Exercise ▸ Print the records below exactly, from the line containing "Penggunaan operator switch" down to the line containing "4. **Project Requirements:**", both lines included, and omit every picture.

Dataset entries:
┄┄┄┄┄┄

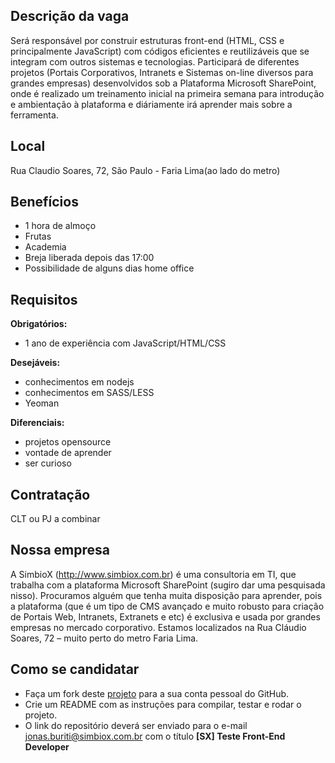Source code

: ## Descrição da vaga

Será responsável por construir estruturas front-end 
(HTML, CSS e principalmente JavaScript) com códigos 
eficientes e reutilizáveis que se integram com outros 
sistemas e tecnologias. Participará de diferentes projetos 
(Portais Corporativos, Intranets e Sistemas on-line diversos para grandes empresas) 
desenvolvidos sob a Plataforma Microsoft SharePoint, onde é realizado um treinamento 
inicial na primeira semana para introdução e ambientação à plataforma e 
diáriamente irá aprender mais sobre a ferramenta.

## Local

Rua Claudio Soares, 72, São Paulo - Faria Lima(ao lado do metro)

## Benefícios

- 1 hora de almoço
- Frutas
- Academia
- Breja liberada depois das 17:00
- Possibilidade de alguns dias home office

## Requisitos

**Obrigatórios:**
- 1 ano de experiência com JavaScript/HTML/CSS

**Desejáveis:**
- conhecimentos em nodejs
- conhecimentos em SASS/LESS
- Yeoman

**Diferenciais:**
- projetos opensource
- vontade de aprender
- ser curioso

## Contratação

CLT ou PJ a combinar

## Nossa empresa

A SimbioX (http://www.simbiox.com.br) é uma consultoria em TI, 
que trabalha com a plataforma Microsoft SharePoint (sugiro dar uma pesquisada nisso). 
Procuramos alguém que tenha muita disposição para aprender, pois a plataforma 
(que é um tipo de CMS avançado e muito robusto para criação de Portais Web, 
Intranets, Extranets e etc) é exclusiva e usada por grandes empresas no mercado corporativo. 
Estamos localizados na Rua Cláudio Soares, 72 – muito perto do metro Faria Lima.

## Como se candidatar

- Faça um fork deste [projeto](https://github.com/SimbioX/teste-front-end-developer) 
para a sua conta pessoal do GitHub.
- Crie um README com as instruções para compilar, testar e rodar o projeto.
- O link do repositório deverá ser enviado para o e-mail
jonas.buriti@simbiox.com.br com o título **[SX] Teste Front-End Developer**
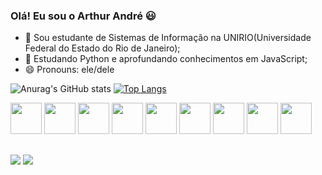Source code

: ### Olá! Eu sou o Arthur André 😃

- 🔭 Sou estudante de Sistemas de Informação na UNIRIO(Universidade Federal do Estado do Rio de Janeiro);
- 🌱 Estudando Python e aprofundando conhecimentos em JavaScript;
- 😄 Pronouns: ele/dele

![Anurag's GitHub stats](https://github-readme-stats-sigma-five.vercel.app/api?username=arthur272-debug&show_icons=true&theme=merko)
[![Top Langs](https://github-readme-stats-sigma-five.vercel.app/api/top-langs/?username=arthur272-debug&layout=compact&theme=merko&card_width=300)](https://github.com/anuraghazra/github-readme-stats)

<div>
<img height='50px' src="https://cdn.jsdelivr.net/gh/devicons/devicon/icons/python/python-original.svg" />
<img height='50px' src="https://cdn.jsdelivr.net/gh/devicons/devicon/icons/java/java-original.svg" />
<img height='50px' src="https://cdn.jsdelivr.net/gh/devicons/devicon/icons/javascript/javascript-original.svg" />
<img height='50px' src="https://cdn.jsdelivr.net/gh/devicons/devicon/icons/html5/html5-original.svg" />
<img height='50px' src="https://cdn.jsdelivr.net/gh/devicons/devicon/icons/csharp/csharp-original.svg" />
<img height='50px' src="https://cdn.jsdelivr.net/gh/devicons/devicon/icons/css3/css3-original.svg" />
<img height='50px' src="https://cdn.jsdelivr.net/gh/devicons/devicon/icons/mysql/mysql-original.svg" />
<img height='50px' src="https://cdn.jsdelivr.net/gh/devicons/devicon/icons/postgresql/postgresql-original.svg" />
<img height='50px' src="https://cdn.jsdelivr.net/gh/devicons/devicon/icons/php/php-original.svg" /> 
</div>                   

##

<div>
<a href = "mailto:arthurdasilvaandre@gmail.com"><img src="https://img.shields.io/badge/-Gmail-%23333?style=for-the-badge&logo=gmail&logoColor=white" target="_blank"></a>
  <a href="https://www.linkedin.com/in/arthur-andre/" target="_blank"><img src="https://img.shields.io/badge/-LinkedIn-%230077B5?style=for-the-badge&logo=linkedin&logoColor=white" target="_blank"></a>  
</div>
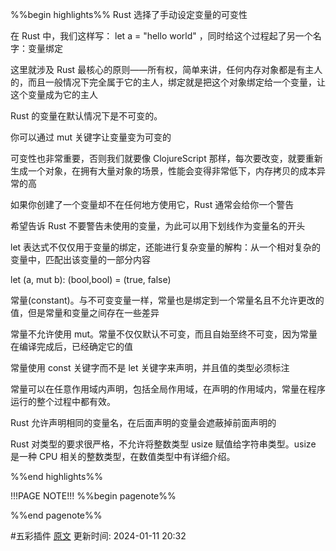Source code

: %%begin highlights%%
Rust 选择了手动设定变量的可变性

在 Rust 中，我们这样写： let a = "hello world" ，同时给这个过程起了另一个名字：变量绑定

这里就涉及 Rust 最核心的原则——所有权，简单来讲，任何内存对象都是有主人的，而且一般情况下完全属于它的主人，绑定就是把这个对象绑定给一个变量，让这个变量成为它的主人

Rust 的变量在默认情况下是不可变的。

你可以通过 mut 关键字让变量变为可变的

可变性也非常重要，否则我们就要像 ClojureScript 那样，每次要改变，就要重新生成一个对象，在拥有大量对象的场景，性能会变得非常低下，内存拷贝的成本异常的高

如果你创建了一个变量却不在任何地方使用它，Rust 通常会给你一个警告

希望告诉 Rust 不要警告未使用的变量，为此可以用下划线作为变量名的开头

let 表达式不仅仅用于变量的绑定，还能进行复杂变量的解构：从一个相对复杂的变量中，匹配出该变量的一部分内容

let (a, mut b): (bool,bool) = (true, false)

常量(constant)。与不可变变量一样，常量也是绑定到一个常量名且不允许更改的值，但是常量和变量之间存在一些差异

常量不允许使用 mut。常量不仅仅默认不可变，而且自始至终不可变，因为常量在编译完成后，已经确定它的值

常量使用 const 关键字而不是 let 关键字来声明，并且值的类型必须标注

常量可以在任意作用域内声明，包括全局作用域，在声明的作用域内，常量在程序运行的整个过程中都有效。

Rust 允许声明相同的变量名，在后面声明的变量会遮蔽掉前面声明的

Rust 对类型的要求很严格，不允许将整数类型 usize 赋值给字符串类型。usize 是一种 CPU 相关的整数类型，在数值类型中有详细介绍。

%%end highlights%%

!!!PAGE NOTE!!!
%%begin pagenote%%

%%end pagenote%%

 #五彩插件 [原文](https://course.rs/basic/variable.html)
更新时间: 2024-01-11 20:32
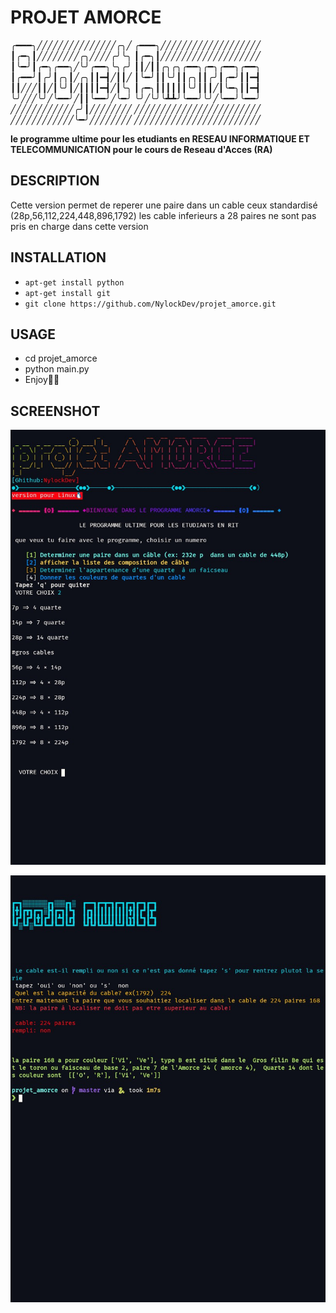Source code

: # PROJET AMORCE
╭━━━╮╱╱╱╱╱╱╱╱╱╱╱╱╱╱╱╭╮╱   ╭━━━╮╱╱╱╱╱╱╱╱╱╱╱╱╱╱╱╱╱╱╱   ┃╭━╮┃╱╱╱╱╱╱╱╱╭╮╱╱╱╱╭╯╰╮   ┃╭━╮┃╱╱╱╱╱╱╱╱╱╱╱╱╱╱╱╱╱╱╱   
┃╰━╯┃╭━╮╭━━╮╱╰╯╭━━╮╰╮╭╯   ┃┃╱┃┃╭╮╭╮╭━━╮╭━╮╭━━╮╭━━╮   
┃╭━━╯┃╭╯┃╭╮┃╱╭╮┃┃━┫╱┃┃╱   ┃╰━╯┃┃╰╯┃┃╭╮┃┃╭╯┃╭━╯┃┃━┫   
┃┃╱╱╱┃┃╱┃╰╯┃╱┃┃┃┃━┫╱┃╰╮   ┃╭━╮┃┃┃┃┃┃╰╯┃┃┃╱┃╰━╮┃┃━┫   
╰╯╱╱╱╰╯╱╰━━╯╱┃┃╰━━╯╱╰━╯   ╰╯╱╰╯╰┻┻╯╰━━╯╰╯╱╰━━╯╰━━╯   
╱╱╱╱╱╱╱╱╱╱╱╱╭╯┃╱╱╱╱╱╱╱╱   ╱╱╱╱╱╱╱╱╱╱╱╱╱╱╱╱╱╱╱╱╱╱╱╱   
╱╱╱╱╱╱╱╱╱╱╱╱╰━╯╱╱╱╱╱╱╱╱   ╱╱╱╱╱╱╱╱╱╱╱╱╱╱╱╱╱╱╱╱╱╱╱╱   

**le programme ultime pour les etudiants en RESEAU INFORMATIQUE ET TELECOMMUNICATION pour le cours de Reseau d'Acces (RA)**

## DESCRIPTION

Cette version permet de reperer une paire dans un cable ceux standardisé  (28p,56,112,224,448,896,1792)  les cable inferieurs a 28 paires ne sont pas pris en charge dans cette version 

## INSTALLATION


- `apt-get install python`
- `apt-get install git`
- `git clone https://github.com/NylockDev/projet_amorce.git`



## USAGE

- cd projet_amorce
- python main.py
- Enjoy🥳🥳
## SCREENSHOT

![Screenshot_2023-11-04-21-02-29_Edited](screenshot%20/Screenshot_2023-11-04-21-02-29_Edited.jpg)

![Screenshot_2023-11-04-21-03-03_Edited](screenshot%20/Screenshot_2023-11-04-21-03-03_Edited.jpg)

┄┄┄┄┄┄

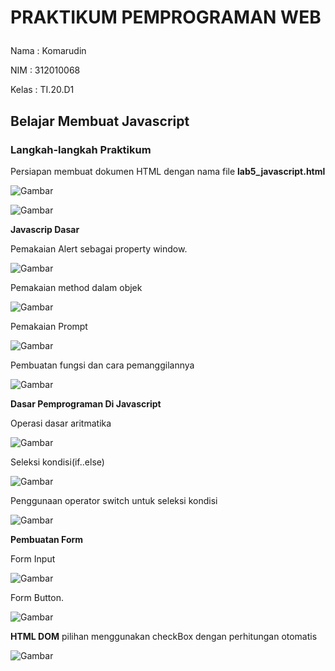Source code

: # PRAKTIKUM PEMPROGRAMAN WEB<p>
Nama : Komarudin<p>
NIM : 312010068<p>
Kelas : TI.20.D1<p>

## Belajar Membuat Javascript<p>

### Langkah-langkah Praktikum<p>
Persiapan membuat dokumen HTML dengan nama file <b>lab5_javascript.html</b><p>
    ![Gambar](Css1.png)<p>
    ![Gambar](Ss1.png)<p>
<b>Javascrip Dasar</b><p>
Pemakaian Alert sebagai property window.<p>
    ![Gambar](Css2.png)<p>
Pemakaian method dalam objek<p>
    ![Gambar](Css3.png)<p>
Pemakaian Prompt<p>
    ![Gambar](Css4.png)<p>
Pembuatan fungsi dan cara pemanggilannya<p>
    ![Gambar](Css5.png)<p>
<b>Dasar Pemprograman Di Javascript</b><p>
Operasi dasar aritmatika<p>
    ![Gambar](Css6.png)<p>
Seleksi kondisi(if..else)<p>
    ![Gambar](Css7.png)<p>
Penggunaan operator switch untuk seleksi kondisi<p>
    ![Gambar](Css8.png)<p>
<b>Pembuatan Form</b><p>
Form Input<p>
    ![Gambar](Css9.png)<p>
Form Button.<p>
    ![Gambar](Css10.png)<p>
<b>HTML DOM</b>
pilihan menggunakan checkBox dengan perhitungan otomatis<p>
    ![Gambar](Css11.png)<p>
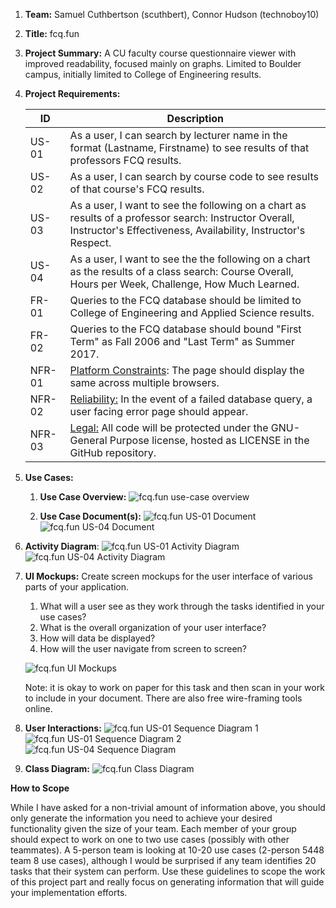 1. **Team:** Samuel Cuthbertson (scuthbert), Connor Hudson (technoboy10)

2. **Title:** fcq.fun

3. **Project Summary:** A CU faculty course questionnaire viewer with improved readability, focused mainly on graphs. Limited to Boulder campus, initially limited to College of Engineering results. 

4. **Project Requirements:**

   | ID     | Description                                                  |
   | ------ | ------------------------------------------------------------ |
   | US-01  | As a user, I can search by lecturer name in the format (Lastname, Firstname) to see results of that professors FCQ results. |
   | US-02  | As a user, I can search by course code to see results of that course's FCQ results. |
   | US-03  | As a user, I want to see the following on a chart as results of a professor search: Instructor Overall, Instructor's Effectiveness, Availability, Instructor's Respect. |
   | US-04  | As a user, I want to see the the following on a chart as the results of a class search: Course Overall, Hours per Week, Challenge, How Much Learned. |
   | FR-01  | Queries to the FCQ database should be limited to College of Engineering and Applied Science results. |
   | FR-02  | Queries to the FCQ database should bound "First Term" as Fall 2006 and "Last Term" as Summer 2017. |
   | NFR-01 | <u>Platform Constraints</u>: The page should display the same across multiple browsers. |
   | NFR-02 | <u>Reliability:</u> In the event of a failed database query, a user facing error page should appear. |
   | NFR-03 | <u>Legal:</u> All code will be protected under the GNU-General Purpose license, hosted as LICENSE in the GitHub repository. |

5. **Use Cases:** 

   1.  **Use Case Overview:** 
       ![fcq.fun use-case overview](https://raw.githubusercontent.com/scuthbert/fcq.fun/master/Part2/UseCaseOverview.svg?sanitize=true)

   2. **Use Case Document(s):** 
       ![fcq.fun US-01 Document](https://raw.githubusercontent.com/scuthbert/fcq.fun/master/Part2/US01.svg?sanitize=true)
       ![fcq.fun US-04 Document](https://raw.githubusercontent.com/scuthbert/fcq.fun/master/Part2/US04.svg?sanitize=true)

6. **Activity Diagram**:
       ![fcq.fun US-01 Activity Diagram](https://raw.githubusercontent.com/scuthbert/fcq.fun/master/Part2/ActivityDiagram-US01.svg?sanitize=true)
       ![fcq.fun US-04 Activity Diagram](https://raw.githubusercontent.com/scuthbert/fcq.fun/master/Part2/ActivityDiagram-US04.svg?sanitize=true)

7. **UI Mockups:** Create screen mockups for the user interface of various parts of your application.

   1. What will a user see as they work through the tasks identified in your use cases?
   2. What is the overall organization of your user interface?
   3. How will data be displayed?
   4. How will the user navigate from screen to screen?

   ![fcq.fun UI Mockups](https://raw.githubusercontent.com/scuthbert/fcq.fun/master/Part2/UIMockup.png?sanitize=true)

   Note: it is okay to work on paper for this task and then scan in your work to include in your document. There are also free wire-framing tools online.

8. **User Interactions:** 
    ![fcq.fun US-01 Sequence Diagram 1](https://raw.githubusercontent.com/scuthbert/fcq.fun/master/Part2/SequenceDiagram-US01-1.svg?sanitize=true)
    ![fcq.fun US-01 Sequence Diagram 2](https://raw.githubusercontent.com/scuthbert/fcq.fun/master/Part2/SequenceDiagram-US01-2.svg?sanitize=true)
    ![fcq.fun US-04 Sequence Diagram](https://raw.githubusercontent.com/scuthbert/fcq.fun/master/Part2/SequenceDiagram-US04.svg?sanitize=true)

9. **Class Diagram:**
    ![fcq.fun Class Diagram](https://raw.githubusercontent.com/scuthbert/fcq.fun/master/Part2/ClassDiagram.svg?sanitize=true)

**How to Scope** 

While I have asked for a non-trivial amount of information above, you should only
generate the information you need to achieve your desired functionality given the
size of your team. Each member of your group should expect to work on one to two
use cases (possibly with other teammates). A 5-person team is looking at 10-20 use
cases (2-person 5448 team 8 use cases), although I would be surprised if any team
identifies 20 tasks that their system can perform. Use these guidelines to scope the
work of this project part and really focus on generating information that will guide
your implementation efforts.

┄┄┄┄┄┄

Solution to this exercise ▸
Penggunaan operator switch untuk seleksi kondisi<p>
    ![Gambar](Css8.png)<p>
<b>Pembuatan Form</b><p>
Form Input<p>
    ![Gambar](Css9.png)<p>
Form Button.<p>
    ![Gambar](Css10.png)<p>
<b>HTML DOM</b>
pilihan menggunakan checkBox dengan perhitungan otomatis<p>
    ![Gambar](Css11.png)<p>
 1. **Team:** Samuel Cuthbertson (scuthbert), Connor Hudson (technoboy10)

2. **Title:** fcq.fun

3. **Project Summary:** A CU faculty course questionnaire viewer with improved readability, focused mainly on graphs. Limited to Boulder campus, initially limited to College of Engineering results. 

4. **Project Requirements:**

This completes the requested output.